━━━━━ Records provided ━━━━━

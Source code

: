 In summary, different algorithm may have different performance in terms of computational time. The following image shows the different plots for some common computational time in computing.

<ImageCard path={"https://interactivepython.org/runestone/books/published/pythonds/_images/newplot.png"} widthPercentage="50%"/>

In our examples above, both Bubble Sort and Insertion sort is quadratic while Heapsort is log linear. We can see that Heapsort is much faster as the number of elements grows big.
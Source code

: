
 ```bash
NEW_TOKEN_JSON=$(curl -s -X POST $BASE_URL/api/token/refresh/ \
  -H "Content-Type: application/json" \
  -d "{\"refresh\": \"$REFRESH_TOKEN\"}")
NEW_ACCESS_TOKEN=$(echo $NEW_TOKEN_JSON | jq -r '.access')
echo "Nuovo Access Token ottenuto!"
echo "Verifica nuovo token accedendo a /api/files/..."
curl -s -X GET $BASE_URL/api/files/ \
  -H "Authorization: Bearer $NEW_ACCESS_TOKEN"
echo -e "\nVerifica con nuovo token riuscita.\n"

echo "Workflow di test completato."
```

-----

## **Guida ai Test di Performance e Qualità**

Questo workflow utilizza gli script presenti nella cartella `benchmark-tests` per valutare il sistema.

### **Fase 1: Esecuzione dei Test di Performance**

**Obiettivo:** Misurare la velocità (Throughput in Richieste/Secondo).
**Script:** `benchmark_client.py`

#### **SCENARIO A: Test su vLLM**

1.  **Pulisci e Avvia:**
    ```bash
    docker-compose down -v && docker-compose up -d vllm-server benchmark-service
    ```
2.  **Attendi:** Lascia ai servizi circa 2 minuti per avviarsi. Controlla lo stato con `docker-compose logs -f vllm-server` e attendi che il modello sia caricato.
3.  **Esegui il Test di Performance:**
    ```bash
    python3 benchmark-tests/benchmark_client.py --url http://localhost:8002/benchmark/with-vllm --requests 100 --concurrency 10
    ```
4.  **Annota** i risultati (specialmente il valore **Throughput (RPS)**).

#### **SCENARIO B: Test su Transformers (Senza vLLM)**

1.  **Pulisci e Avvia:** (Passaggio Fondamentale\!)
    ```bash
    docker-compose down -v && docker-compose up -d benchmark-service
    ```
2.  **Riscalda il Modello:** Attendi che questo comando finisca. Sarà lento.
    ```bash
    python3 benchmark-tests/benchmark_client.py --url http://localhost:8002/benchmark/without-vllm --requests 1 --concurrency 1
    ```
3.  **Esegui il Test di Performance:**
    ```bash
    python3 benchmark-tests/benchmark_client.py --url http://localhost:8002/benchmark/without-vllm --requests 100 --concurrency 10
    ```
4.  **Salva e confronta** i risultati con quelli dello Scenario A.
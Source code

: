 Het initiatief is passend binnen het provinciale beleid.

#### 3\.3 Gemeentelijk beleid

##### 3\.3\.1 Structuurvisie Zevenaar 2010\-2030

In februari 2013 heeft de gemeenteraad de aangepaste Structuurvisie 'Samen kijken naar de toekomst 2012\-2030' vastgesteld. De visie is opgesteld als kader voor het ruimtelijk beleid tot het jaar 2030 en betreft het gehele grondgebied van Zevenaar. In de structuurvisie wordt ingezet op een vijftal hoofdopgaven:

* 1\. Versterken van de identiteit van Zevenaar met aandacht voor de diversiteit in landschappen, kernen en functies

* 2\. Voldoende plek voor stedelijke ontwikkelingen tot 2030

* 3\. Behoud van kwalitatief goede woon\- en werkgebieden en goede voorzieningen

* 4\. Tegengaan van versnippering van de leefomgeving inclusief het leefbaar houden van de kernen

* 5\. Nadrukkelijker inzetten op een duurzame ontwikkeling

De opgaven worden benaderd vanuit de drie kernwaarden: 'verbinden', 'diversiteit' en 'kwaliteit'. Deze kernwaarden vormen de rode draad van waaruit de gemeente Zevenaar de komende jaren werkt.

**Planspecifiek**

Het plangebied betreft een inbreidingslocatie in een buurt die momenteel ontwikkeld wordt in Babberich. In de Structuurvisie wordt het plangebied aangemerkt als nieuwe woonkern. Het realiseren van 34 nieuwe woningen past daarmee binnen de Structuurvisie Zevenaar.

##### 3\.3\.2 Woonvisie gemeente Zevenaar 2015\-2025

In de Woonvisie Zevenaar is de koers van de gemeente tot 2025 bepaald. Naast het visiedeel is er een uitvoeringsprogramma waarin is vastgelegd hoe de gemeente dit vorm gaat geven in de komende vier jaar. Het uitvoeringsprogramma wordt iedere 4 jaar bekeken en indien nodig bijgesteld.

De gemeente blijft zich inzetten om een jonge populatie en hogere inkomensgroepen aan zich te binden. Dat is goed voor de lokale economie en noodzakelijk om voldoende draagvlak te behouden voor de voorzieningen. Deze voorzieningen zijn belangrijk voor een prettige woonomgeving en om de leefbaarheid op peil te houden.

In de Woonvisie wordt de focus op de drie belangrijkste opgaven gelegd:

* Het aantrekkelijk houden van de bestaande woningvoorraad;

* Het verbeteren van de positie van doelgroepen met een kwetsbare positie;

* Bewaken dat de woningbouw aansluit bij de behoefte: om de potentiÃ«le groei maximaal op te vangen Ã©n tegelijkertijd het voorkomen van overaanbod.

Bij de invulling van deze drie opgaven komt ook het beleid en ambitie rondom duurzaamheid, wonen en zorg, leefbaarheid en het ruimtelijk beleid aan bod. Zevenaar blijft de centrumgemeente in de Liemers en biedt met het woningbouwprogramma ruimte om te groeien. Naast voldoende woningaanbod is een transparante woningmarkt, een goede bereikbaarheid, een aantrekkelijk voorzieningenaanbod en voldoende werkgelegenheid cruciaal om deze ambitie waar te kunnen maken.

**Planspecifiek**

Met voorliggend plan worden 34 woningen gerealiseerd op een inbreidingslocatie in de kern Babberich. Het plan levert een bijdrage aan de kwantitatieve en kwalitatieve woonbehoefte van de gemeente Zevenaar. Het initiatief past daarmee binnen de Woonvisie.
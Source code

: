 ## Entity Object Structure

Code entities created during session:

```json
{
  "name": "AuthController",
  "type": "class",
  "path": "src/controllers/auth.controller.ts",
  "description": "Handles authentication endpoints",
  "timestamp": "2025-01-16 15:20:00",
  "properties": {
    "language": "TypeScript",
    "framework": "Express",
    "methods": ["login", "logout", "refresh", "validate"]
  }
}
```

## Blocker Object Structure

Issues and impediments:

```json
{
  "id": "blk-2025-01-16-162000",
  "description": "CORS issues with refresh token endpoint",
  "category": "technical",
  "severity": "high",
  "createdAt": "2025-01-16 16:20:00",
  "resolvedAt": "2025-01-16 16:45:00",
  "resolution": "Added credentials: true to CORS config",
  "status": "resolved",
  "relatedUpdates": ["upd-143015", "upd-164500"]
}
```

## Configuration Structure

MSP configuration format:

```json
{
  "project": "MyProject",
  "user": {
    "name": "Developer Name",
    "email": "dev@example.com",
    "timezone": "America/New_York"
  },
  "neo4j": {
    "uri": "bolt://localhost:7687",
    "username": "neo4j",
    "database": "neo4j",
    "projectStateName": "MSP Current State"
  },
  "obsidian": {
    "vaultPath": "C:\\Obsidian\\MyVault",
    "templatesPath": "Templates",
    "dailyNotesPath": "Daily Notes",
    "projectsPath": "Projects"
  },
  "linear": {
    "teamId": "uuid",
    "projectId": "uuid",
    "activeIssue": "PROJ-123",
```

━━━━━

Exercise:
The lines to retype run from the start of the entries through the line containing "time in computing."; reproduce them exactly and add nothing.

The completed task:
Source code

: In summary, different algorithm may have different performance in terms of computational time. The following image shows the different plots for some common computational time in computing.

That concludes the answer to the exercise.